### EXERCISE GOAL
Copy every line of the records below that holds the word "summarise".

════

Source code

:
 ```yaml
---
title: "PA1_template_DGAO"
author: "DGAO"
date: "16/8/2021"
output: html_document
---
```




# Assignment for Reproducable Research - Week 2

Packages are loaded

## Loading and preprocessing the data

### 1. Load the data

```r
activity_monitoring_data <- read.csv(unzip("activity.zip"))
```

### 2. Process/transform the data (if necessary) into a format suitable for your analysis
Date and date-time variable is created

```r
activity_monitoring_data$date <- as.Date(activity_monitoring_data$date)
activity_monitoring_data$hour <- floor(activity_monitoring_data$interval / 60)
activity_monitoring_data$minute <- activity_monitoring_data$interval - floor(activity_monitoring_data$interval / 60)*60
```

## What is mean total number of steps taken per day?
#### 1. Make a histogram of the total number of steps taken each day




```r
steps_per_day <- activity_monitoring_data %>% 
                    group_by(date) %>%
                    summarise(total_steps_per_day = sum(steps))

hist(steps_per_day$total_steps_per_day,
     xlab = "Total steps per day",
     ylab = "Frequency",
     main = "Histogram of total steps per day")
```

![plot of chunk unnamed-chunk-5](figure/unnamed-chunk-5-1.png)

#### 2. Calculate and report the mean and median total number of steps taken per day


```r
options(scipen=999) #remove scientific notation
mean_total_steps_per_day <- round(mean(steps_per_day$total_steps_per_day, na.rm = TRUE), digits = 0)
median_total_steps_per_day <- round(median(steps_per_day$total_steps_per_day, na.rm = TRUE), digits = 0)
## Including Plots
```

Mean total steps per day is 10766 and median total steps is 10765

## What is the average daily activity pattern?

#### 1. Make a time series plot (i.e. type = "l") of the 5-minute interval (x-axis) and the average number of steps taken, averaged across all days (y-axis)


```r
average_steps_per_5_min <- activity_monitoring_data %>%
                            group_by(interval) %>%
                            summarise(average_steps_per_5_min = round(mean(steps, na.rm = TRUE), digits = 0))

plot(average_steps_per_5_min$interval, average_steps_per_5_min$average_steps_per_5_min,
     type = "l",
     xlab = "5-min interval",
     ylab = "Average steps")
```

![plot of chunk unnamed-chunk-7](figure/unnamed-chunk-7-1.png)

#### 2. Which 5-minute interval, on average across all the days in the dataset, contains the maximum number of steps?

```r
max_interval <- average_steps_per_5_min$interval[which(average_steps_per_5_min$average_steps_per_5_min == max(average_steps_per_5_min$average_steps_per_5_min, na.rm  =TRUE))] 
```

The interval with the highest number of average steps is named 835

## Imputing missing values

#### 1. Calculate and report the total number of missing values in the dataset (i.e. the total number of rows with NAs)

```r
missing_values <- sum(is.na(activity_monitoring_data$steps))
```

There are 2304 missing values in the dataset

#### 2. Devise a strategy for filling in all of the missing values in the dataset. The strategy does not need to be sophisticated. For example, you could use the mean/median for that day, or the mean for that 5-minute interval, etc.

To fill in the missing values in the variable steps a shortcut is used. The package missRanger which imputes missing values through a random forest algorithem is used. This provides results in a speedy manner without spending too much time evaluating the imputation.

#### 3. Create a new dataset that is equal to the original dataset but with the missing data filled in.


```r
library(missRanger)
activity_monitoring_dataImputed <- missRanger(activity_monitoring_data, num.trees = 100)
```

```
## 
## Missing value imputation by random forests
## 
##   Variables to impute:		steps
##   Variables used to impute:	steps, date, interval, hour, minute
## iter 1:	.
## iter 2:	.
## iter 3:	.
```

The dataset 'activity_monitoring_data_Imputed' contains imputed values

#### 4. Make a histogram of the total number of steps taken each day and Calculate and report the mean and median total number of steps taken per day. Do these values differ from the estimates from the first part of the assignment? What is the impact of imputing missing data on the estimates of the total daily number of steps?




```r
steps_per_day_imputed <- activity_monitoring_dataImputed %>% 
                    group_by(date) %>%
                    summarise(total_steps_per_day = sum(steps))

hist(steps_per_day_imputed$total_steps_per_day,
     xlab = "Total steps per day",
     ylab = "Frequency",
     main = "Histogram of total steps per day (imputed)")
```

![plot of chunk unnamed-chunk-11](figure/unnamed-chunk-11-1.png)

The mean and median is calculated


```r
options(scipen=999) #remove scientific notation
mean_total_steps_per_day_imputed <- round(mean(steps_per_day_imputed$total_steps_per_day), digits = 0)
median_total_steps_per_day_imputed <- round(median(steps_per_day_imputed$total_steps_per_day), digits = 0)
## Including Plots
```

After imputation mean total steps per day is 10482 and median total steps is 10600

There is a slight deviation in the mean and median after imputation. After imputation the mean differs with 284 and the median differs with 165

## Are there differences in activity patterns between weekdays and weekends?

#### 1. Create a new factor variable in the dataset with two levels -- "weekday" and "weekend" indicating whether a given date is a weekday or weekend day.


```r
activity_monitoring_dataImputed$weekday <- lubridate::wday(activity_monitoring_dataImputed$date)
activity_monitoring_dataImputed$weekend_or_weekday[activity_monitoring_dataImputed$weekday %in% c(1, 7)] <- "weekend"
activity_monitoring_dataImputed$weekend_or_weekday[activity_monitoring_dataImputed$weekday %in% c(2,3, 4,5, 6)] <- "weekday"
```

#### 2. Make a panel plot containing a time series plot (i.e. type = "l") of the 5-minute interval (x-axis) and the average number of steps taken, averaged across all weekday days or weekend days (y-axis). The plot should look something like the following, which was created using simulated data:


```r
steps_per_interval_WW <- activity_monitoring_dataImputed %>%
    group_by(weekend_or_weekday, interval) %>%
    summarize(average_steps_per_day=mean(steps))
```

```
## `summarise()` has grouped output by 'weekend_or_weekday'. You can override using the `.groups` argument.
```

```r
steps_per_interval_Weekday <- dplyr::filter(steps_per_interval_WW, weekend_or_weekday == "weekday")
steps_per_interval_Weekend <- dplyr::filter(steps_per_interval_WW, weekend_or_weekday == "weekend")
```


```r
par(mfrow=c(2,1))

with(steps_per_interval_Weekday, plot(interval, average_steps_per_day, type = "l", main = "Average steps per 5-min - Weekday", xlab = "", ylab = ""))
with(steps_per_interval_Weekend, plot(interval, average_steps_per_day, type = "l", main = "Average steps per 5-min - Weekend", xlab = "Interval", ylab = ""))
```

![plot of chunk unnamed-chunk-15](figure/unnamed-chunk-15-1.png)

════

### WRITTEN RESPONSE
                    summarise(total_steps_per_day = sum(steps))
                            summarise(average_steps_per_5_min = round(mean(steps, na.rm = TRUE), digits = 0))
                    summarise(total_steps_per_day = sum(steps))
## `summarise()` has grouped output by 'weekend_or_weekday'. You can override using the `.groups` argument.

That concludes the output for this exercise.